Keratoconus is a disease affecting the cornea where the cornea bows forward abnormally, causing blurred vision. It is a fairly common condition, affecting about 1 in 400 people. It tends to run in families, and there is a strong correlation with eye rubbing and ocular allergies. Children can sometimes be affected, and their vision can deteriorate very rapidly. It is particularly critical to treat children with keratoconus promptly once the diagnosis is made. You can learn more about keratoconus through the National Keratoconus Foundation’s excellent website https://www.nkcf.org/. In the past, the only treatments for keratoconus were hard contact lenses or a corneal transplant.
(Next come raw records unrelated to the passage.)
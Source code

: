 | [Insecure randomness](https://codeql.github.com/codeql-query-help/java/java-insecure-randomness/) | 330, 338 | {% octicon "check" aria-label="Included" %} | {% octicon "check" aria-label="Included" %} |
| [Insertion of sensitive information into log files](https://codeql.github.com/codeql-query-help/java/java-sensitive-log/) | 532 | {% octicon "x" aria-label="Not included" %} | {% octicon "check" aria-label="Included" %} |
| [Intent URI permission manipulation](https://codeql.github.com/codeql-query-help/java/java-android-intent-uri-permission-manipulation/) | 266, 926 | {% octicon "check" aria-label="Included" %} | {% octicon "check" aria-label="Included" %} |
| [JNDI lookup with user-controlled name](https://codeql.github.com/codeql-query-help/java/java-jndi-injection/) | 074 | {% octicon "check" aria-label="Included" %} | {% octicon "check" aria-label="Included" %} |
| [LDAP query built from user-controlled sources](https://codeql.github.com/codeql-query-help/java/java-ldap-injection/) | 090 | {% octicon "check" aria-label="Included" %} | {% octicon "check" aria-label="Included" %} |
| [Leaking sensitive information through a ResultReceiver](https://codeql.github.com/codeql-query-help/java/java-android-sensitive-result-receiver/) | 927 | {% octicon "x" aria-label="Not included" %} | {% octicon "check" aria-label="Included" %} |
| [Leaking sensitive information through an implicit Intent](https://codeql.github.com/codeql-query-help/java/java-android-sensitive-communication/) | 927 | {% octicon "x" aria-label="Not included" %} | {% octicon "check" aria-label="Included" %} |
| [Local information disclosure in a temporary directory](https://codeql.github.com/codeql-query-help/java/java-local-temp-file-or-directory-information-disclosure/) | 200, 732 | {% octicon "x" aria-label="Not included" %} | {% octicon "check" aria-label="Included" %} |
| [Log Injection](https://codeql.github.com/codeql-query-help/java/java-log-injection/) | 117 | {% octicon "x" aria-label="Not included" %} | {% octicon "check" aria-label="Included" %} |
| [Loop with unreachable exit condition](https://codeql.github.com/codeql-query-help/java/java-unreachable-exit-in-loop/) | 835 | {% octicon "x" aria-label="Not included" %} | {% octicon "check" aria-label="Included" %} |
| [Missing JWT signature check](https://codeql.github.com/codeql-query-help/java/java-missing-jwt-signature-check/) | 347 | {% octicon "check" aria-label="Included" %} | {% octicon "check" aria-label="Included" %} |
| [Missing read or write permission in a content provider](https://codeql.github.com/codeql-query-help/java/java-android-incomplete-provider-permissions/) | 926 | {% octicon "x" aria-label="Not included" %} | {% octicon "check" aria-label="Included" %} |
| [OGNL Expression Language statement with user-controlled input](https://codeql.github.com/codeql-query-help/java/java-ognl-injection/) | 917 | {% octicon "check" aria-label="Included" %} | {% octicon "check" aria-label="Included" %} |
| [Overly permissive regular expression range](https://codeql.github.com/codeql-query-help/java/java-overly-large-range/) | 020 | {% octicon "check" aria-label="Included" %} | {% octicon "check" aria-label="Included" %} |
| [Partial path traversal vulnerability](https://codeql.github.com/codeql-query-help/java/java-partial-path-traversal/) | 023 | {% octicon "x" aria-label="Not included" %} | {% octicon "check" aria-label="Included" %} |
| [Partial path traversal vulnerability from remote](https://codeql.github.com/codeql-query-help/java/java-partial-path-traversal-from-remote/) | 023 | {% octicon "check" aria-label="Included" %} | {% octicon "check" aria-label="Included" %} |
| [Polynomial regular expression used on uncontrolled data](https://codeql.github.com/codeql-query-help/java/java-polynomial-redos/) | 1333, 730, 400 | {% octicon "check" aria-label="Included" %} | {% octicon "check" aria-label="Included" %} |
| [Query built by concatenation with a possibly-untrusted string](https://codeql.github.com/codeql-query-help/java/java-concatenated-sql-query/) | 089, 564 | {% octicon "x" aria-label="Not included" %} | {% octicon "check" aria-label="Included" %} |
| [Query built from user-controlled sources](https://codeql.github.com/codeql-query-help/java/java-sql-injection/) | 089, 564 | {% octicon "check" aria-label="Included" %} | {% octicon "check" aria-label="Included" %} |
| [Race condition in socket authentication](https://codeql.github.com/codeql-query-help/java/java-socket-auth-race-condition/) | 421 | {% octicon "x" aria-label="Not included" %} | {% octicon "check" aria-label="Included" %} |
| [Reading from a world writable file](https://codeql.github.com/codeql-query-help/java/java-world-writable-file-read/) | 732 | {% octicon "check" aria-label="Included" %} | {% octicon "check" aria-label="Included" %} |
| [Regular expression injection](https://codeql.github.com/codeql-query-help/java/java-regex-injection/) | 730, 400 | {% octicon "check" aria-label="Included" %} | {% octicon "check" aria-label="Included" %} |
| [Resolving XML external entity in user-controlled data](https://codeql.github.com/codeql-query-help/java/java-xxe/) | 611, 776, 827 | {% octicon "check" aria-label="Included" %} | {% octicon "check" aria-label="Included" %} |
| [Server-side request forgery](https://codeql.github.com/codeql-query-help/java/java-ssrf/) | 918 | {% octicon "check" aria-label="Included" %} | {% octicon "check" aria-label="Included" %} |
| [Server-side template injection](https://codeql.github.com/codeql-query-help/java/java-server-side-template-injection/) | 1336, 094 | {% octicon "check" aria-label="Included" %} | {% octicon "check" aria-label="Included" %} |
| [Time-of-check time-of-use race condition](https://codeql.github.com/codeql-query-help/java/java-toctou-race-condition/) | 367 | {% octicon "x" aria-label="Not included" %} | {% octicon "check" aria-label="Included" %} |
At Dell Laser Consultants, we have performed several FDA clinical trials for treating keratoconus (and a related condition called corneal ectasia) using a technique known as corneal collagen cross-linking. Corneal collagen cross-linking uses ultraviolet light and the vitamin riboflavin to strengthen the cornea and hopefully stop the progression of the disease. Dr. Dell was first surgeon in Austin to offer this technology and served the chairman of the first national meeting on corneal cross-linking in the US. After several years of clinical trials, we were delighted to see Corneal Collagen Cross-linking receive FDA approval in 2016.
If you or anyone you know has been diagnosed with keratoconus or corneal ectasia, we strongly encourage you to contact us for this revolutionary treatment. To help you better understand how Cross-Linking can help treat these common concerns, we have provided answers to a number of frequently asked questions about CXL.
If you have additional questions about Corneal Collagen Cross-Linking, or if you would like to schedule an appointment with one of our experienced eye doctors, please contact us today.
What is Corneal Collagen Cross-Linking?
First developed in Germany in 1998, Corneal Collagen Cross-Linking is a procedure designed to treat corneal ectatic disorders, including keratoconus. This disease causes the cornea—the front transparent layer of the eye that covers the iris, pupil, and anterior chamber—to become thin and irregularly shaped, which can distort vision. Cross-Linking has since become the gold standard procedure around the world for addressing this concern. While this technology only recently became available to most eye surgeons in the US, at Dell Laser Consultants, we have offered this technology for several years through our FDA clinical trials. We have treated more patients in Central Texas than any other clinic.
How is Cross-Linking performed?
Cross-Linking uses a combination approach to treat corneal thinning. The first step is applying Vitamin B2, also called riboflavin, to the affected eye or eyes. After the eye drops have had time to permeate, the cornea will be exposed to short wave UVA light for approximately 30 minutes or less. Discomfort typically is minimal and most patients report the experience as pain-free. After the treatment, your eyes will be monitored for several months to help ensure the best possible care and results.
How does Cross-Linking work?
The UVA light is designed to activate the riboflavin coating the eye, which can strengthen the cornea and reduce further thinning by creating bonds (cross-links) with existing strands of collagen found in the cornea. As a result, thinning typically stops, halting eyesight deterioration and potentially improving vision over time.
How effective is Cross-Linking?
There have been numerous studies performed on the results of using Cross-Linking to treat corneal ectatic disorders, and evidence suggests that vision loss is halted in 95 percent of patients. Furthermore, between 60 and 70 percent of individuals experience improved vision.
How long does the treatment last?
Cross-Linking is designed to be long-lasting, and evidence suggests the treatment could be permanent. Studies following patients over ten years have found little to no recurrence of corneal thinning after Cross-Linking.